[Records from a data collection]
════

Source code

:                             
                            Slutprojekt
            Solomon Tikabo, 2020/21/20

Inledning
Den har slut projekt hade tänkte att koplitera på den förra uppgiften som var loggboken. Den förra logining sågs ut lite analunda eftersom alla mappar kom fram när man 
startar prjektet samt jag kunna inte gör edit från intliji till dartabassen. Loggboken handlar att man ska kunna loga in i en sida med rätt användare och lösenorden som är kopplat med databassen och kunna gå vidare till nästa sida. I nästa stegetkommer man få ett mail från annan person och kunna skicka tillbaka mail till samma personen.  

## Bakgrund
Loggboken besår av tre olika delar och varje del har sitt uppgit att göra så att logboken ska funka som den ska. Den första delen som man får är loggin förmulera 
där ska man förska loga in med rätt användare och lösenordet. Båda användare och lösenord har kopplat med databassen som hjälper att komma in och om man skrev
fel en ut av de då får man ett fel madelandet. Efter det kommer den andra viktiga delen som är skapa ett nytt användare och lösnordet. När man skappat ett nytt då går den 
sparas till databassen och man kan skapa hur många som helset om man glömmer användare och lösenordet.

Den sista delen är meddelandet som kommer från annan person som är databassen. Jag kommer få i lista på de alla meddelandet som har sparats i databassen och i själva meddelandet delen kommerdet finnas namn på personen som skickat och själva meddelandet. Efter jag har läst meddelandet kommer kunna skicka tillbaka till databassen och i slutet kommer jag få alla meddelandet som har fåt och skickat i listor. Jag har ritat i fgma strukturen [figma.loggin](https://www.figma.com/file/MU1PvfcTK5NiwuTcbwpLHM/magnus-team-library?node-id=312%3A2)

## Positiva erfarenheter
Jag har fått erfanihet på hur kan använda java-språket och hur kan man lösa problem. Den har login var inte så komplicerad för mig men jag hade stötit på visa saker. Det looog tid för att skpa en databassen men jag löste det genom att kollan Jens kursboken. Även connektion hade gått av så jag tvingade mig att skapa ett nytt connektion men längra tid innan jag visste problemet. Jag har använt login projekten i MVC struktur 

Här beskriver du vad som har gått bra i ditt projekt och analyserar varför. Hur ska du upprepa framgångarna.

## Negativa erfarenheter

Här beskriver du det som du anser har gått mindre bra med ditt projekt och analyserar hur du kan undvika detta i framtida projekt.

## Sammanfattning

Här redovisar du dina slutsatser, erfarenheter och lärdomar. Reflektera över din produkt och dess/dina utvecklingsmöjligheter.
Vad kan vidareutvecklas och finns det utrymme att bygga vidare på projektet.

════

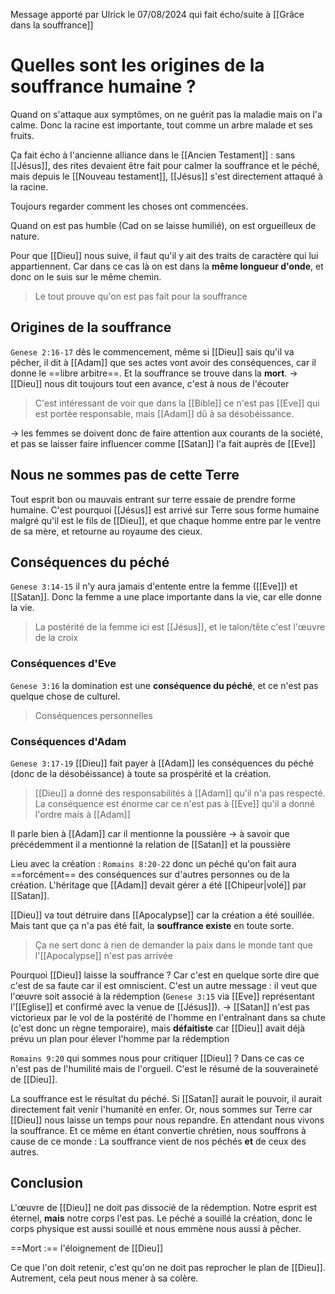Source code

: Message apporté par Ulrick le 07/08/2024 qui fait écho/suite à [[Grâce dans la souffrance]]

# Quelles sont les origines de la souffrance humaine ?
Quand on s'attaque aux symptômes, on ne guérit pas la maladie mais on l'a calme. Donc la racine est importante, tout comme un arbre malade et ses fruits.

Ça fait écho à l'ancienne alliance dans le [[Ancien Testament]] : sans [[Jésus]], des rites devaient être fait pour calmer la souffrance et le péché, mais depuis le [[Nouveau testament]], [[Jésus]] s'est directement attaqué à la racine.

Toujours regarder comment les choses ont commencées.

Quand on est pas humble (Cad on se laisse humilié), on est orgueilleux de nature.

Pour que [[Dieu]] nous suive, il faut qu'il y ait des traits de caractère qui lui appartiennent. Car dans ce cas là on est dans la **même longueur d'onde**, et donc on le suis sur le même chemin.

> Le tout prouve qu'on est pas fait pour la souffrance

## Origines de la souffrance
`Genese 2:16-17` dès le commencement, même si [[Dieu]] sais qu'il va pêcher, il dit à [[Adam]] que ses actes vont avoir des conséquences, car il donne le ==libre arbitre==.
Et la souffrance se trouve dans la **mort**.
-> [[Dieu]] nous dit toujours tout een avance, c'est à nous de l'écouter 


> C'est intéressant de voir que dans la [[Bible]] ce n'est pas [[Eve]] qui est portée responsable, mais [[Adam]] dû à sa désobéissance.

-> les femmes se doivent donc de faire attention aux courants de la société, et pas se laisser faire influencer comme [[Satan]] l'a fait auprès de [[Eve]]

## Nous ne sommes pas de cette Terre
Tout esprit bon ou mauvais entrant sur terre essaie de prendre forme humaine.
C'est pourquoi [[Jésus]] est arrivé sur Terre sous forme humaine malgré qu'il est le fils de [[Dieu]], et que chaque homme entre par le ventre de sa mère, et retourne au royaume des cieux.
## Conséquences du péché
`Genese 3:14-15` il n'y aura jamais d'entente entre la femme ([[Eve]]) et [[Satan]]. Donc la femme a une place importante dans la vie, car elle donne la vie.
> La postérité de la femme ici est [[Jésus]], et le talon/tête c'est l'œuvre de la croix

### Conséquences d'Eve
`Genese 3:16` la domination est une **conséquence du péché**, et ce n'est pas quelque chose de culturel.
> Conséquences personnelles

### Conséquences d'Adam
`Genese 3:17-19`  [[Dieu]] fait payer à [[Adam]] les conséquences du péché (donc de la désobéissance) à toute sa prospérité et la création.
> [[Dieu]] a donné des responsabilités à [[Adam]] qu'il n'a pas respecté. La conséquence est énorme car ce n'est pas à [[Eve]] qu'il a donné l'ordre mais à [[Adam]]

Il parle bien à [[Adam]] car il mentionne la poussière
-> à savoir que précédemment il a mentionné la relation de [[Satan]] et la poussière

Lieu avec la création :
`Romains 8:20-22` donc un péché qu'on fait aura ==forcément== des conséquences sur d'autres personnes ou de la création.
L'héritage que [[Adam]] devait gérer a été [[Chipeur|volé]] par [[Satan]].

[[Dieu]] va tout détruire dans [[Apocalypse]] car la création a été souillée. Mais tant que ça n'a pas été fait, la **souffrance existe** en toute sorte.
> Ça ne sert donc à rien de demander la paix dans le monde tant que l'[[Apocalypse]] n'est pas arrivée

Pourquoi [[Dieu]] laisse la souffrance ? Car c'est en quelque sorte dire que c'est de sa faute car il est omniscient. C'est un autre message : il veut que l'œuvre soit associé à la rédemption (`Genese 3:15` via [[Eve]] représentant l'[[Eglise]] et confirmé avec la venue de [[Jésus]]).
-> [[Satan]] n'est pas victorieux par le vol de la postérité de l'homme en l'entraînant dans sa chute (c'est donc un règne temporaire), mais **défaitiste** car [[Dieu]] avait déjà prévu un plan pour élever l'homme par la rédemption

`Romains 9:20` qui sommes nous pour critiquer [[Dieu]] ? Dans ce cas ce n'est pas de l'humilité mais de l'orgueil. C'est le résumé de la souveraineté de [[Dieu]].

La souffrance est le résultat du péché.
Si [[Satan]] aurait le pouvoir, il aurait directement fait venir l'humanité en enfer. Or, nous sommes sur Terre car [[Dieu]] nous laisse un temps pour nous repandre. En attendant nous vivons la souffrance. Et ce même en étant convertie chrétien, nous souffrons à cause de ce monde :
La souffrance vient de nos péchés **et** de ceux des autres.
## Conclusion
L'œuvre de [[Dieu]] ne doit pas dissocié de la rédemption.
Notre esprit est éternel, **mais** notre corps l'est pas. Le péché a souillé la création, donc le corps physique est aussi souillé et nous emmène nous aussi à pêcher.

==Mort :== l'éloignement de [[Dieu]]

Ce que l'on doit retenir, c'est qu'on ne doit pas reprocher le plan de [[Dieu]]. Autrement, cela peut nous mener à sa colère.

════

Pull out every line above that holds the word "loga".

startar prjektet samt jag kunna inte gör edit från intliji till dartabassen. Loggboken handlar att man ska kunna loga in i en sida med rätt användare och lösenorden som är kopplat med databassen och kunna gå vidare till nästa sida. I nästa stegetkommer man få ett mail från annan person och kunna skicka tillbaka mail till samma personen.  
där ska man förska loga in med rätt användare och lösenordet. Båda användare och lösenord har kopplat med databassen som hjälper att komma in och om man skrev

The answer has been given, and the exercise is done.